PI-ARS: Accelerating Evolution-Learned Visual-Locomotion with Predictive
Information Representations
- URL: http://arxiv.org/abs/2207.13224v1
- Date: Wed, 27 Jul 2022 00:26:15 GMT
- Title: PI-ARS: Accelerating Evolution-Learned Visual-Locomotion with Predictive
Information Representations
- Authors: Kuang-Huei Lee, Ofir Nachum, Tingnan Zhang, Sergio Guadarrama, Jie
Tan, Wenhao Yu
- Abstract summary: Evolution Strategy (ES) algorithms have shown promising results in training complex robotic control policies.
PI-ARS combines a gradient-based representation learning technique, Predictive Information (PI), with a gradient-free ES algorithm, Augmented Random Search (ARS)
We show PI-ARS demonstrates significantly better learning efficiency and performance compared to the ARS baseline.
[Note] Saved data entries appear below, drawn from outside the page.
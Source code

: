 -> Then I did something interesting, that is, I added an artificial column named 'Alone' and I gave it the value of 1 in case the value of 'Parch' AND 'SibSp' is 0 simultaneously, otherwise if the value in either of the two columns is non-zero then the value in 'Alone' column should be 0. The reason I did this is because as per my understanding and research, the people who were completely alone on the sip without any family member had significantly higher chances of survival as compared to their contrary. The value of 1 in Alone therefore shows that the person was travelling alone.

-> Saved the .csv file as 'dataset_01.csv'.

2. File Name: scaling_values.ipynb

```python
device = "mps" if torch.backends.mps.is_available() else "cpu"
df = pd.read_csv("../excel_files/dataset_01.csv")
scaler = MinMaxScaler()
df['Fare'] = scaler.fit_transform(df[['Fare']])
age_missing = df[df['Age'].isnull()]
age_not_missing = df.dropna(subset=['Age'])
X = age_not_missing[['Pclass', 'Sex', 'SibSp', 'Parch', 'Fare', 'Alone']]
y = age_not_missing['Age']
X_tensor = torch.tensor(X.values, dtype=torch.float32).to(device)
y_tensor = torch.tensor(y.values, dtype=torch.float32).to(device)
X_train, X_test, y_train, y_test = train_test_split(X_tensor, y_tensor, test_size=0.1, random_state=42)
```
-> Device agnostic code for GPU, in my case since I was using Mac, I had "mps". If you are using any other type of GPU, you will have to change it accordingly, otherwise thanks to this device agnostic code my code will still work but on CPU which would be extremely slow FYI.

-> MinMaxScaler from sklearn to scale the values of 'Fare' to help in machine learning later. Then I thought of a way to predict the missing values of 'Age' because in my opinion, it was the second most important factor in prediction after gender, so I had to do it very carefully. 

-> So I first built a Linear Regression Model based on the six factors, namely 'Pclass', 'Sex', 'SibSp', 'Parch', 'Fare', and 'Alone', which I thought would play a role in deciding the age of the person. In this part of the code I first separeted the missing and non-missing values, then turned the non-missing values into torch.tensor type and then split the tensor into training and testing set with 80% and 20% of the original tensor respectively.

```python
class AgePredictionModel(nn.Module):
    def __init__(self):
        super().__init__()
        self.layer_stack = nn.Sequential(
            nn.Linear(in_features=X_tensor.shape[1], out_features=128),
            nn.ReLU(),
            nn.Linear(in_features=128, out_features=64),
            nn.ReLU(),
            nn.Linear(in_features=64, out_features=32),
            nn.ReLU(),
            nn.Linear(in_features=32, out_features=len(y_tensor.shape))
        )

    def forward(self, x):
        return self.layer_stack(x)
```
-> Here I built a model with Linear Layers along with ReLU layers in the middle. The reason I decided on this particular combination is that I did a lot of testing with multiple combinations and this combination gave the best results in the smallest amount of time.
- Score: 32.37414300338581
- License: http://creativecommons.org/licenses/by/4.0/
- Abstract: Evolution Strategy (ES) algorithms have shown promising results in training
complex robotic control policies due to their massive parallelism capability,
simple implementation, effective parameter-space exploration, and fast training
time. However, a key limitation of ES is its scalability to large capacity
models, including modern neural network architectures. In this work, we develop
Predictive Information Augmented Random Search (PI-ARS) to mitigate this
limitation by leveraging recent advancements in representation learning to
reduce the parameter search space for ES. Namely, PI-ARS combines a
gradient-based representation learning technique, Predictive Information (PI),
with a gradient-free ES algorithm, Augmented Random Search (ARS), to train
policies that can process complex robot sensory inputs and handle highly
nonlinear robot dynamics. We evaluate PI-ARS on a set of challenging
visual-locomotion tasks where a quadruped robot needs to walk on uneven
stepping stones, quincuncial piles, and moving platforms, as well as to
complete an indoor navigation task. Across all tasks, PI-ARS demonstrates
significantly better learning efficiency and performance compared to the ARS
baseline. We further validate our algorithm by demonstrating that the learned
policies can successfully transfer to a real quadruped robot, for example,
achieving a 100% success rate on the real-world stepping stone environment,
dramatically improving prior results achieving 40% success.